Two notes, before looking at the language. First, you might notice that on the technical level there are alternatives that can compete. We want a prototyping language, with lots of libraries, an interactive shell, solid visualization abilities… Python fits the bill as well, most probably Matlab and a number of its clones (Scilab, Octave), Maple and a number of others.
So why should you be interested in even learning Mathematica, if you can do most of the same things in Python, which is free? In my view, the money you pay for Wolfram's system is well spent because of the packaging. Many of the functions might be exactly the same you get in other systems (e.g. Lapack for linear algebra), but Mathematica packages them in a consistent syntax, with astonishingly good documentation, great support, testing and so on.
The second remark is, as might have noticed, that didn't mention the CAS aspects. Perhaps surprisingly, computer algebra is not the most important part for my job, as more often than not you're dealing with integrals that can't be analytically solved, or with directly with raw data. Nonetheless, Mathematica being a CAS is a great perk, as being able to easily manipulate your expressions makes also the numerical experiments more flexible, and Wolfram's is undoubtedly the best CAS out there (Sage, Maxima and so on can help, but aren't close).
Also, don't think that CAS can magically solve maths if you don't know it. It's true that it gan greatly help, as you might have forgotten all the myriads of formulas used to solve limits, derivatives, integrals or to transform trigonometric expressions and so on. But you still have to know what you're doing, sometimes even "better" than doing it yourself in a way that often we solve equations under some mental assumptions that don't hold true in general (i.e. range of the variables, domains, periodicity), and if you don't realize that, and tell the system, Mathematica won't be able to solve sometimes even "obvious" equations.

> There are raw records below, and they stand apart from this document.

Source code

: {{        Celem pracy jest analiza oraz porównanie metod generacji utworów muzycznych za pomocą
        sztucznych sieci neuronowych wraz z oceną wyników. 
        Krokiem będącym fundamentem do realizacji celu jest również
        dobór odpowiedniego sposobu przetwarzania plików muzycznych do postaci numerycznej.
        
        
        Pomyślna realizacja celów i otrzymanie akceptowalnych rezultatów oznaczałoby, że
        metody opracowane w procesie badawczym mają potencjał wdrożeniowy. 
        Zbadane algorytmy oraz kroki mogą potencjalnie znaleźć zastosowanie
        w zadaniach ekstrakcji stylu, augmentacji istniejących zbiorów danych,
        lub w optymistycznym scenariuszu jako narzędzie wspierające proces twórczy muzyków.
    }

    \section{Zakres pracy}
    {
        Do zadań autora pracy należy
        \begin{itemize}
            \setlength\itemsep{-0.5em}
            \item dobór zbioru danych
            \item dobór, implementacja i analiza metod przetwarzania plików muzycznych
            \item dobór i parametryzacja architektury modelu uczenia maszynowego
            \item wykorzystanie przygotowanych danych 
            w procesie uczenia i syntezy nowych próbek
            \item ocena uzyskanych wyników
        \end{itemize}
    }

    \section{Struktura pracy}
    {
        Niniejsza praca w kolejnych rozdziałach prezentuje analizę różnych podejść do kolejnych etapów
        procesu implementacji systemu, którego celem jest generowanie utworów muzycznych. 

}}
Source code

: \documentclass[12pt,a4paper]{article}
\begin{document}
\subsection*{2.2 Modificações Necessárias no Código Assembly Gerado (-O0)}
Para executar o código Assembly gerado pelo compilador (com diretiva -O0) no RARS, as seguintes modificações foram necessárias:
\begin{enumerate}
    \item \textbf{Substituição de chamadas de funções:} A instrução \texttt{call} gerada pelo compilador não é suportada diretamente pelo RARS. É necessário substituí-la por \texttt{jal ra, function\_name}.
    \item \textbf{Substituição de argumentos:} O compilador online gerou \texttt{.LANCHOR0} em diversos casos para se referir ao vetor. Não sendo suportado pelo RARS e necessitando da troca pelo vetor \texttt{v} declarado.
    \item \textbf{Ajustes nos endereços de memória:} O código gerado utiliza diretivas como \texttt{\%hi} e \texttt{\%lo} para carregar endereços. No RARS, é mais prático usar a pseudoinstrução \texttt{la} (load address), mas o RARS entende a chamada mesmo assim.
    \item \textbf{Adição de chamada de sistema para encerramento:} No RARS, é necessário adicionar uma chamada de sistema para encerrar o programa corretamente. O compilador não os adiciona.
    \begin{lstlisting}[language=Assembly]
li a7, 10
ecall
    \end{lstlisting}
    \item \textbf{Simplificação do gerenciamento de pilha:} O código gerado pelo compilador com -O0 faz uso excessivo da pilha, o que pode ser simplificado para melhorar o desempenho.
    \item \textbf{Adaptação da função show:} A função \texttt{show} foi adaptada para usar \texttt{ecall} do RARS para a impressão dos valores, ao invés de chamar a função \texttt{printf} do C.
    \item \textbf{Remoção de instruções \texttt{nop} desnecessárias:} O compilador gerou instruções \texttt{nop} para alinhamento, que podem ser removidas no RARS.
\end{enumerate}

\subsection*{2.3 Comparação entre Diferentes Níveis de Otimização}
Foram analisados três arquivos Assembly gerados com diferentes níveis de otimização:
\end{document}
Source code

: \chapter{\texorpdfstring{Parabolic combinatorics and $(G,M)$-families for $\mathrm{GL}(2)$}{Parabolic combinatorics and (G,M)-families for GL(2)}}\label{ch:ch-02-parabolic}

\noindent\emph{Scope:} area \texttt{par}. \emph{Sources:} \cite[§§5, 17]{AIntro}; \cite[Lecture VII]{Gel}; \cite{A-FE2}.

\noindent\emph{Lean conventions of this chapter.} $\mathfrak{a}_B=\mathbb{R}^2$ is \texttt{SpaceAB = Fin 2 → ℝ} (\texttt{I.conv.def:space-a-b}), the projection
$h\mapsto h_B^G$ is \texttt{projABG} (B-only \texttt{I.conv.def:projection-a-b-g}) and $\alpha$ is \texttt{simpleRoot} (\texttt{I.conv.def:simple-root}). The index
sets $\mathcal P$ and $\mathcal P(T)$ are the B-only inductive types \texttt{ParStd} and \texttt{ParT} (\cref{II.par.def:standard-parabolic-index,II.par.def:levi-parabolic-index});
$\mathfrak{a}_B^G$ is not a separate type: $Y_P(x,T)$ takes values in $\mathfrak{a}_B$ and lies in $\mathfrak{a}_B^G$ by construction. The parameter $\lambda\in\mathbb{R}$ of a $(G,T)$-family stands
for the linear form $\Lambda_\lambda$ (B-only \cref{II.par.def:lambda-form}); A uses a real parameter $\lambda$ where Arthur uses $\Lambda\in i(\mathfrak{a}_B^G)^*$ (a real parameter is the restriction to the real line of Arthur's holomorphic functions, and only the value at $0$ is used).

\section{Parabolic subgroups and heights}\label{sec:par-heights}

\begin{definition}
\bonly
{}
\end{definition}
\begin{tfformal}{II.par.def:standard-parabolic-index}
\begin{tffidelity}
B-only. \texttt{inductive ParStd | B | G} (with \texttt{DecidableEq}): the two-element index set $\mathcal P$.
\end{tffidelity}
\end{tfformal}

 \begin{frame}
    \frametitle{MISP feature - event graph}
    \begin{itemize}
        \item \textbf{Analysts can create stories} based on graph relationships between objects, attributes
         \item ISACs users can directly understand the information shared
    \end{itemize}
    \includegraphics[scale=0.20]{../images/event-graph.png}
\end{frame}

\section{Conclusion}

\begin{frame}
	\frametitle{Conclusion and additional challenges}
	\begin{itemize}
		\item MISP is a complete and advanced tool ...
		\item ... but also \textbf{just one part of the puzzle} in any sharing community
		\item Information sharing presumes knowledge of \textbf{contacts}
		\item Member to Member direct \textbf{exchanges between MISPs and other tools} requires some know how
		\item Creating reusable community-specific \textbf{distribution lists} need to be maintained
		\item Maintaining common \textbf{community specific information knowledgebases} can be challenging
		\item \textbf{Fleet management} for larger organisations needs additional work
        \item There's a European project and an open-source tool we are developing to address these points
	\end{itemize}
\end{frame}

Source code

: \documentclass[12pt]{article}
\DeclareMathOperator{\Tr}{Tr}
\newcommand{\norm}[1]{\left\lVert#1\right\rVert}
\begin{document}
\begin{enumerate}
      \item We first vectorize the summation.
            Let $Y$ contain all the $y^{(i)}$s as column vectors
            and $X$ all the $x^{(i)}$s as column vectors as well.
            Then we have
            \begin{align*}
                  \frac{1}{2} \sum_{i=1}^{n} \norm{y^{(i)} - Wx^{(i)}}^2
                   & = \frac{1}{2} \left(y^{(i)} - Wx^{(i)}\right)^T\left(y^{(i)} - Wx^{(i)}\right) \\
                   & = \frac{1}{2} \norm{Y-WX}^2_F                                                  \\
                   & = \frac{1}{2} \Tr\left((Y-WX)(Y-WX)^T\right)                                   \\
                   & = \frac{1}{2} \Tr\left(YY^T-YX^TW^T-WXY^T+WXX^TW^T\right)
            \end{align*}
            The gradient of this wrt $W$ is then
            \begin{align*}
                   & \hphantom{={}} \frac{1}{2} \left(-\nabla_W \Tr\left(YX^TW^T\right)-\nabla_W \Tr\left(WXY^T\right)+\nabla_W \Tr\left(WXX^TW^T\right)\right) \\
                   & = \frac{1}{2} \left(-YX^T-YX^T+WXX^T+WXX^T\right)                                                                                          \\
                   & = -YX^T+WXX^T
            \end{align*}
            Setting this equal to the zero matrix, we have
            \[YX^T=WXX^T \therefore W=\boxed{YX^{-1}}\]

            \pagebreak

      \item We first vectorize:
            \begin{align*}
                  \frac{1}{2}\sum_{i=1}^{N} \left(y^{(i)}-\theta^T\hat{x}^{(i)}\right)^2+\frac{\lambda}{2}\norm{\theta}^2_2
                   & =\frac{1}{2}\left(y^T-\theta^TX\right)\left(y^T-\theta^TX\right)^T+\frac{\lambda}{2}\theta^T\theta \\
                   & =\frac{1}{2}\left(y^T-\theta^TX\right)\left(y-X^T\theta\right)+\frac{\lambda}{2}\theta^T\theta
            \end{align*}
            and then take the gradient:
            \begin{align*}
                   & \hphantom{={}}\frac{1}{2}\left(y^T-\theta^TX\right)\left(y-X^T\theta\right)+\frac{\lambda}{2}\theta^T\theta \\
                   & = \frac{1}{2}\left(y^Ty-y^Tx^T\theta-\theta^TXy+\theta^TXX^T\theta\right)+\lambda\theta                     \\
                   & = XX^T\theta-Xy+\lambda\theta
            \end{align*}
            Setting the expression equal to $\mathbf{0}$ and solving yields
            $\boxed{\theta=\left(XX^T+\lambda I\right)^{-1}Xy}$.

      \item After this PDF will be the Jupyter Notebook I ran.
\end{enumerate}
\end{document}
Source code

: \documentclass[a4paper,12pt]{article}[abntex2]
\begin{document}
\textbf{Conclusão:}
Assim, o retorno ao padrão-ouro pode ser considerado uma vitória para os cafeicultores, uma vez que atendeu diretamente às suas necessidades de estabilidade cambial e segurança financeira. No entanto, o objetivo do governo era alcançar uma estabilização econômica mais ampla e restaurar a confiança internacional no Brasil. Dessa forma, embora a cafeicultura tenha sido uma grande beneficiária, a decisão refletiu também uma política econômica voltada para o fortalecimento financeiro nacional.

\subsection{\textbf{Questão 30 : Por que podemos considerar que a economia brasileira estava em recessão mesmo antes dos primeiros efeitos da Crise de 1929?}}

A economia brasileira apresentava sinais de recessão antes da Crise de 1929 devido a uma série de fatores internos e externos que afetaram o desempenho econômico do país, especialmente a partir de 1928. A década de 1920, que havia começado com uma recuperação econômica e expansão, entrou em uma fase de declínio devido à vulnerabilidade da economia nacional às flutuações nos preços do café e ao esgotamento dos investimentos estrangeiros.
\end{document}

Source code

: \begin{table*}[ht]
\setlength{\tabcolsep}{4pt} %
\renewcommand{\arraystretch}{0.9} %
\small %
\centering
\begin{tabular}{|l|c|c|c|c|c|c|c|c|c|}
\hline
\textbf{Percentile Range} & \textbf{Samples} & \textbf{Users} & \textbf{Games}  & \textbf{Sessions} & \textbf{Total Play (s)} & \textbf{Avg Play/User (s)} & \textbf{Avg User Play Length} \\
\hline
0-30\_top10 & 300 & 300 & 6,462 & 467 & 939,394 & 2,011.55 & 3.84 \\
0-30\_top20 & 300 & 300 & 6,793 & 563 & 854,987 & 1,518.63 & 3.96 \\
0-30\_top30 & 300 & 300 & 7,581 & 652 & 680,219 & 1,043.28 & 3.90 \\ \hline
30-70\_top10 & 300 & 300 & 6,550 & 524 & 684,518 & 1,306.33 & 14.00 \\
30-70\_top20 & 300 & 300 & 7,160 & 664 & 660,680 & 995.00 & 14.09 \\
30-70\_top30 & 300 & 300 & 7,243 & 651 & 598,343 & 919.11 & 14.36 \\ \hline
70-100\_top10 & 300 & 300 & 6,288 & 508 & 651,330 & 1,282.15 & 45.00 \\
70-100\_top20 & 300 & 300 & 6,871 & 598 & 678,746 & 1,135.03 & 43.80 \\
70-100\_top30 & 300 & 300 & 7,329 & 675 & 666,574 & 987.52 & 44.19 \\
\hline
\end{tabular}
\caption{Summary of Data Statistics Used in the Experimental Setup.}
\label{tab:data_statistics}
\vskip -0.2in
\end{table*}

I've always encouraged my companies to get a few distributed seats of Mathematica, but remember, if you just need the occasional solution of an analytic expression, Sage, Maxima (both can be tried online) or even Wolfram Alpha can work wel. On iOS I use MathStudio but PocketCAS and iCAS (based on Reduce) look promising as well.
- Mathematica's language
It stands to reason that a CAS is built on top of a symbolic language that supports programmatic manipulation of its own programs (code as data, a.k.a. homoiconicity), and indeed this is the case here. The most famous homoiconic language is Lisp, and indeed you're familiar with the Lisp family of languages, Mathematica won't be too far off, but there are a few notable differences.
While in Lisp everything is a list, in Mathematica, everything is an expression tree. Also, expressions in mathematica can have different forms, that is, input (or display) versions of the same internal expression node. This allows you for example to have equations entered in the standard mathematical notation (TraditionalForm) via equation editors or in a textual form that can be typed without auxiliary graphical symbols (InputForm) and so on. Mathematica's environment, the notebook, is not a purely textual one, but supports graphics, so even images and graphs can be displayed as output or input, inside equations, while still maintaining the same internal representation.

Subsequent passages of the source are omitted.